TL;DR — Copy‑on‑Write (COW) B‑Trees let a database create a point‑in‑time snapshot by copying only the nodes that change, leaving the rest of the tree shared between the live database and the snapshot. This dramatically reduces I/O, eliminates heavyweight locking, and yields snapshots that are both fast to create and cheap to maintain.
Databases have to balance two competing goals: serving fresh, mutable data to clients while also offering a reliable way to view the data as it existed at a prior moment. Traditional snapshot techniques—full copies, heavyweight locks, or log‑based replay—either stall writes, double storage, or add latency. Copy‑on‑Write B‑Trees sidestep these trade‑offs by turning the tree itself into a versioned data structure. In the sections below we unpack the underlying theory, walk through the write‑path algorithm, and examine why real‑world systems such as RocksDB, SQLite, and PostgreSQL’s upcoming ZHeap see measurable speedups.
The Snapshot Challenge in Modern Databases
When an application asks for a snapshot—“give me the state of the table as of midnight”—the database must guarantee consistency (no partial writes) and isolation (the snapshot must not be affected by later updates). Common approaches include:
- Full Copy – Duplicate the entire data files. Guarantees isolation but incurs O(N) I/O and storage.

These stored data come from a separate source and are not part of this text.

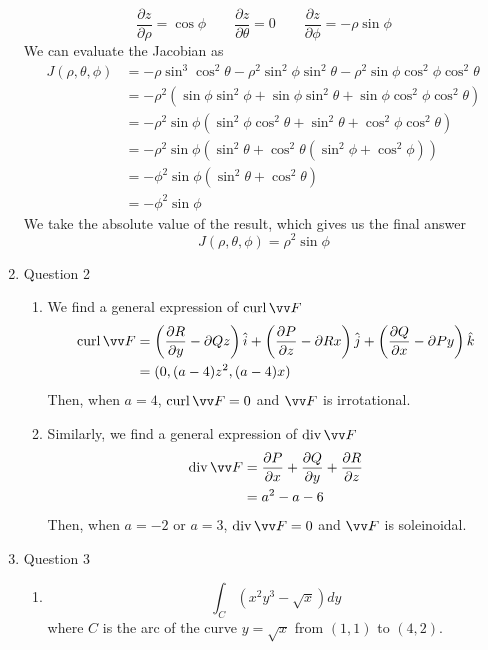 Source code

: \documentclass[11pt]{article}
\def\Div {\mathrm{div\,}}
\def\Curl {\mathrm{curl\,}}
\newcommand{\partialderiv}[2] {\frac{\partial #1}{\partial #2}}
\begin{document}
\begin{enumerate}
$$    $$
    $$
    \partialderiv{z}{\rho} = \cos\phi \qquad
    \partialderiv{z}{\theta} = 0 \qquad
    \partialderiv{z}{\phi} = -\rho\sin\phi
    $$
    We can evaluate the Jacobian as
    $$
    \begin{aligned}
    J(\rho,\theta,\phi) &= -\rho \sin^3\cos^2\theta - \rho^2\sin^2\phi\sin^2\theta - \rho^2 \sin\phi \cos^2\phi \cos^2\theta \\
    &= -\rho^2 (\sin\phi\sin^2\phi + \sin\phi\sin^2\theta + \sin\phi\cos^2\phi\cos^2\theta) \\
    &= -\rho^2\sin\phi(\sin^2\phi\cos^2\theta + \sin^2\theta + \cos^2\phi\cos^2\theta) \\
    &= -\rho^2\sin\phi (\sin^2\theta + \cos^2\theta ( \sin^2\phi + \cos^2\phi)) \\
    &= -\phi^2\sin\phi (\sin^2 \theta + \cos^2 \theta) \\
    &= -\phi^2\sin\phi
    \end{aligned}
    $$
    We take the absolute value of the result, which gives us the final answer
    $$
    J(\rho,\theta,\phi) = \rho^2\sin\phi
    $$
    
    \item Question 2
    \begin{enumerate}
        \item We find a general expression of $\Curl \vv F$
        $$
        \begin{aligned}
        \Curl \vv F &= \left( \partialderiv{R}{y} - \partial{Q}{z} \right) \hat{i} + \left( \partialderiv{P}{z} - \partial{R}{x} \right) \hat{j} + \left( \partialderiv{Q}{x} - \partial{P}{y} \right) \hat{k} \\
        &= (0, (a-4)z^2, (a-4)x)
        \end{aligned}
        $$
        Then, when $a=4$, $\Curl \vv F = 0$ and $\vv F$ is irrotational.
        
        \item Similarly, we find a general expression of $\Div \vv F$
        $$
        \begin{aligned}
        \Div \vv F &= \partialderiv{P}{x} + \partialderiv{Q}{y} + \partialderiv{R}{z} \\
        &= a^2 - a -6
        \end{aligned}
        $$
        Then, when $a=-2$ or $a=3$, $\Div \vv F = 0$ and $\vv F$ is soleinoidal.
    \end{enumerate}
    
    \item Question 3
    \begin{enumerate}
        \item 
        $$
        \int_C (x^2y^3 - \sqrt{x})dy
        $$
        where $C$ is the arc of the curve $y=\sqrt{x}$ from $(1,1)$ to $(4,2)$.
        

\end{enumerate}
\end{enumerate}
\end{document}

- Lock‑Based Quiescence – Pause writes, copy pages, then resume. Guarantees a clean view but stalls the write path, harming throughput.
- Write‑Ahead Log (WAL) Replay – Keep a log of changes and replay up to the desired point. This works for point‑in‑time recovery but requires replay time proportional to the amount of logged activity.
All three methods involve either copy overhead, write pause, or replay latency. Copy‑on‑Write B‑Trees aim to eliminate the first two while keeping replay costs near zero.
Fundamentals of B‑Trees
A B‑Tree is a balanced search tree optimized for block‑oriented storage. Its key properties:
- Node Size ≈ Disk Page – Each node fits a disk block (e.g., 4 KB or 8 KB), reducing the number of I/O operations per lookup.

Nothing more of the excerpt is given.